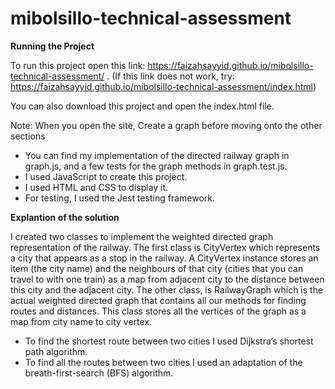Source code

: # mibolsillo-technical-assessment
 
**Running the Project**

To run this project open this link: https://faizahsayyid.github.io/mibolsillo-technical-assessment/ . 
(If this link does not work, try: https://faizahsayyid.github.io/mibolsillo-technical-assessment/index.html)

You can also download this project and open the index.html file.

Note: When you open the site, Create a graph before moving onto the other sections

- You can find my implementation of the directed railway graph in graph.js, and a few tests for the graph methods in graph.test.js.
- I used JavaScript to create this project.
- I used HTML and CSS to display it. 
- For testing, I used the Jest testing framework. 



**Explantion of the solution**

I created two classes to implement the weighted directed graph representation of the railway. The first class is CityVertex which represents a city that appears as a stop in the railway. A CityVertex instance stores an item (the city name) and the neighbours of that city (cities that you can travel to with one train) as a map from adjacent city to the distance between this city and the adjacent city. The other class, is RailwayGraph which is the actual weighted directed graph that contains all our methods for finding routes and distances. This class stores all the vertices of the graph as a map from city name to city vertex. 

- To find the shortest route between two cities I used Dijkstra’s shortest path algorithm.
- To find all the routes between two cities I used an adaptation of the breath-first-search (BFS) algorithm.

Exercise directions
Copy each line holding "methods" from the material above.

Response to this task
- You can find my implementation of the directed railway graph in graph.js, and a few tests for the graph methods in graph.test.js.
I created two classes to implement the weighted directed graph representation of the railway. The first class is CityVertex which represents a city that appears as a stop in the railway. A CityVertex instance stores an item (the city name) and the neighbours of that city (cities that you can travel to with one train) as a map from adjacent city to the distance between this city and the adjacent city. The other class, is RailwayGraph which is the actual weighted directed graph that contains all our methods for finding routes and distances. This class stores all the vertices of the graph as a map from city name to city vertex. 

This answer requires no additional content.